Marine pastel

Publié le 09 avril 2009 par Vance @Great_Wenceslas

Marine Pastel

Titre original : Gake no ue no Ponyo

Un film d’animation écrit et réalisé par Hayao Miyazaki (2008).

 

Résumé : Sosuke est un garçon de 5 ans très éveillé qui vit dans une jolie maison sur la falaise. Sa mère, Lisa, est une jeune femme qui se coupe en quatre pour élever son fils et travailler à la maison de retraite, tandis que son père qu’il adore est marin sur un grand bateau de pêche, et rentre rarement à la maison. Un matin, Sosuke découvre un curieux poisson rouge à tête humaine, qu’il baptise Ponyo. Ce poisson, capable de parler, s’est échappé de son foyer, un havre sous-marin tenu par Fujimoto, curieux sorcier qui fut autrefois humain et qui désire à présent récupérer son enfant.
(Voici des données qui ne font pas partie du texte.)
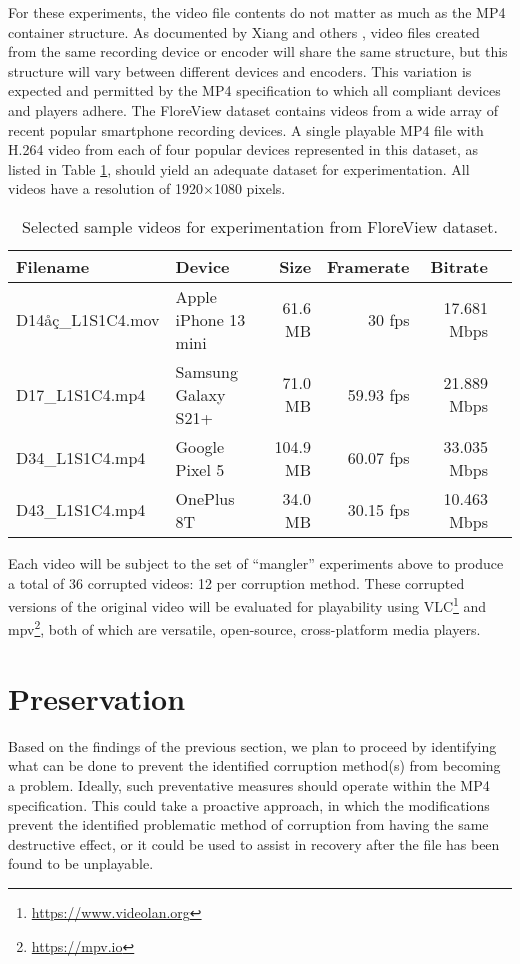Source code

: For these experiments, the video file contents do not matter as much as the MP4 container structure. As documented by Xiang and others \cite{xiang2021} \cite{xiang2023} \cite{gloe2014}, video files created from the same recording device or encoder will share the same structure, but this structure will vary between different devices and encoders. This variation is expected and permitted by the MP4 specification to which all compliant devices and players adhere. The FloreView dataset \cite{baracchi2023} contains videos from a wide array of recent popular smartphone recording devices. A single playable MP4 file with H.264 video from each of four popular devices represented in this dataset, as listed in Table \ref{tab:sample-videos}, should yield an adequate dataset for experimentation. All videos have a resolution of 1920$\times$1080 pixels.

\begin{table}[h!]
    \centering
    \begin{tabular}{|l|l|r|r|r|r|}
        \hline
        Filename & Device & Size & Framerate & Bitrate\\
        \hline\hline
        {D14åç\_L1S1C4.mov} & Apple iPhone 13 mini & 61.6 MB & 30 fps & 17.681 Mbps \\
        {D17\_L1S1C4.mp4} & Samsung Galaxy S21+ & 71.0 MB & 59.93 fps & 21.889 Mbps \\
        {D34\_L1S1C4.mp4} & Google Pixel 5 & 104.9 MB & 60.07 fps & 33.035 Mbps \\
        {D43\_L1S1C4.mp4} & OnePlus 8T & 34.0 MB & 30.15 fps & 10.463 Mbps \\
        \hline
    \end{tabular}
    \caption{Selected sample videos for experimentation from FloreView dataset.}
    \label{tab:sample-videos}
\end{table}

Each video will be subject to the set of ``mangler'' experiments above to produce a total of 36 corrupted videos: 12 per corruption method. These corrupted versions of the original video will be evaluated for playability using VLC\footnote{\url{https://www.videolan.org}} and mpv\footnote{\url{https://mpv.io}}, both of which are versatile, open-source, cross-platform media players.

\section{Preservation}

Based on the findings of the previous section, we plan to proceed by identifying what can be done to prevent the identified corruption method(s) from becoming a problem. Ideally, such preventative measures should operate within the MP4 specification. This could take a proactive approach, in which the modifications prevent the identified problematic method of corruption from having the same destructive effect, or it could be used to assist in recovery after the file has been found to be unplayable.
Mais Ponyo s’est éprise du monde des humains, et surtout de Sosuke pour lequel elle est prête à braver les océans et les interdits…

Seule une nouvelle production des studios Pixar peut provoquer chez moi ce même frémissement d’aise, cet émerveillement anticipé dans l’attente de voir ce qui nous sera dévoilé à l’écran : chaque fois que ce maître de l’animation qu’est Miyazaki achève un projet, je sais que le spectacle sera total, que le merveilleux s’instillera dans les mouvances imaginaires des pays de l’enfance, imprégnant chaque seconde du métrage de cette magie renouvelée et de cette poésie sensible et touchante. Chihiro m’avait enchanté, le Château ambulant ébloui, le Château dans le ciel ému et Mononoké transporté alors que Totoro et Nausicaa s’inscrivaient définitivement au panthéon des films dont on ne se lasse jamais.

A moins que, d’un coup d’un seul, on se mette à grandir. A cesser de s’illusionner et à ne plus adhérer à ces fables sylvestres et ces contes gentiment moralisateurs. Quand bien même cela m’arriverait, les productions des studios Ghibli conserveraient suffisamment d’arguments pour me plaire, tant leurs qualités narratives soutiennent parfaitement un rendu visuel de toute beauté.

Ponyo ne fait pas exception à la règle.

C’est, encore, une petite perle, dans la veine de Totoro : les dessins sont simplifiés, dans une charte graphique qui s'inscrit directement dans la veine des contes pour enfants – des couleurs pastel, des effets d’aquarelle, tout en traits arrondis, refusant les angles même pour les véhicules et mécanismes ; très peu d'effets 3D mais toujours cette fluidité dans l'animation et cette luxuriance dans les détails de la Nature (végétaux et animaux) a contrario des visages qui sont peu détaillés. Dès le tout début, Ponyo étonne l’amateur de Miyazaki, arborant une apparence presque rétrograde, comme si ce pape de l’animation se refusait au progrès et à l’animation high-tech.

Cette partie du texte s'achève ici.